Immaginate un viandante che si muove su un
ipotetico e surreale pentagramma superandone i confini, vagando nel mare magnum
dell’improvvisazione jazz utilizzando un combo strumentale che ingloba fiati,
pianoforte e sezione ritmica contrabbasso-batteria. E’ un musicista errante, come
lo definisce il clarinettista/sassofonista
Adalberto Ferrari che con il suo LIQ, Los Identities Quartet, formato da
Rosario Di Rosa al pianoforte, Paolo Dessi al contrabbasso e Massimo Pintori
alla batteria ha inciso sette episodi musicali, quasi una suite, riversati in questa
produzione discografica. Wanderer, titolo
dell’album, definisce, così come esplicita il suo autore, il soggetto
principale di un’ avventura musicale che sorprende fin dal primo ascolto e che
coinvolge di volta in volta, nei successivi approcci, rivelando risvolti sempre
più fascinosi che tracciano un’identità musicale sicuramente complessa quale è
quella di Ferrari.

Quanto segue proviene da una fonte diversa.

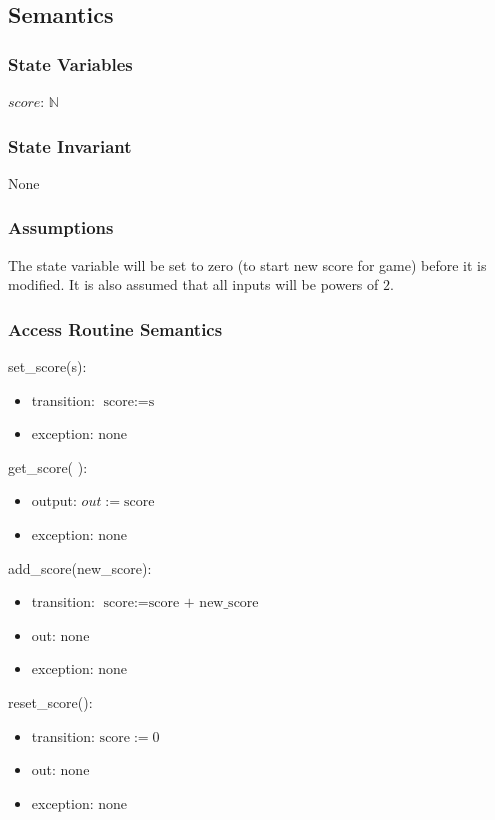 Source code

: \documentclass[12pt]{article}
\begin{document}
\subsection* {Semantics}

\subsubsection* {State Variables}

$\mathit{score}$: $\mathbb{N}$

\subsubsection* {State Invariant}

None

\subsubsection* {Assumptions}

The state variable will be set to zero (to start new score for game) before it is modified. It is also assumed that all inputs will be powers of $2$.

\subsubsection* {Access Routine Semantics}

\noindent set\_score(s):
\begin{itemize}
\item transition: $\text{score} := \text{s}$
\item exception: none
\end{itemize}

\noindent get\_score( ):
\begin{itemize}
\item output: $out := \text{score}$
\item exception: none
\end{itemize}

\noindent add\_score(new\_score):
\begin{itemize}
\item transition: $\text{score} := \text{score + new\_score}$
\item out: none
\item exception: none
\end{itemize}

\noindent reset\_score():
\begin{itemize}
\item transition: $\text{score} := 0$
\item out: none
\item exception: none
\end{itemize}
\end{document}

Un musicista che non ama costrizioni stilistiche, che
dimostra di possedere estro e fantasia nel comporre e nell’eseguire quelle, che
di fatto, sono composizioni articolate con ampi spazi per l’improvvisazione. Quattro
di esse portano proprio la firma di Ferrari che ha concepito un album
concettuale con un tema musicale primario di base che si annuncia già dalle prime
battute della traccia iniziale “Wanderer – Insalata Matta” e che si ripropone reinventato
di volta in volta alla fine e all’inizio di tutti gli altri brani. La
reinventazione del tema è affidata a turno a ognuno dei quattro componenti che
si pongono in solitudine durante la declamazione di questo passaggio. All’interno
di ogni brano, invece, l’interattività e l’intensità della performance è
debordante e partecipata dall’intero quartetto con un’impennata nelle parti
improvvisate. Cambi di tempo, dialoghi a due, si alternano senza pause mettendo
in risalto non solo le peculiarità artistiche e tecniche del leader, che sono notevolissime,
ma anche la profonda sensibilità interpretativa di Rosario Di Rosa che al
pianoforte rivela aspetti forse sottovalutati del suo pianismo. Lo si apprezza
nei soli, dove la sua cifra stilistica si dimostra particolarmente pregevole, così
come nei contrappunti ed anche come compositore perché “Microtune n.5” tra le
composizioni più intriganti dell’album, porta la sua firma. E allo stesso modo si
apprezza la forza ritmica e la costanza partecipativa della sezione ritmica, che
rivela un raffinato e attento batterista quale è Pintori. Ascoltatelo quando
riesce a tracciare con i suoi tamburi il tema base legando la parte finale del
primo brano con l’intro della stupenda “Non è Gaia” dove ritroviamo un Ferrari lirico
e seducente. E non dimentico Dessi, contrabbassista dal tocco profondo e incisivo,
straordinario all’archetto in “Melodies” brano dal riff popolaresco che rilascia,
in un breve frammento, umori d’avanguardia in contrapposizione ad un groove jazzistico
che da lì a poco sopraggiungerà. Il contrabbassista è poi autore della
penultima traccia “Arcipelago Fantasma” brano in continua mutazione di climax,
fra tensioni free e sfuggenti armonie. In tutto questo pot-porri si innalza il
talento esclusivo di Ferrari che sa essere sorprendentemente dirompente e
viscerale così come delicato e struggente e se ne ha una conferma ascoltando la
stupenda “Lontano” brano che si sviluppa tutto in crescendo. Wanderer ha girato per qualche giorno
sul mio cd-player come unico oggetto d’ascolto e non solo perché dovevo
scriverne la recensione ma soprattutto per la sua ricchezza espressiva, per le
sue sfaccettature così assortite ma così magnificamente attinenti l’una all’altra.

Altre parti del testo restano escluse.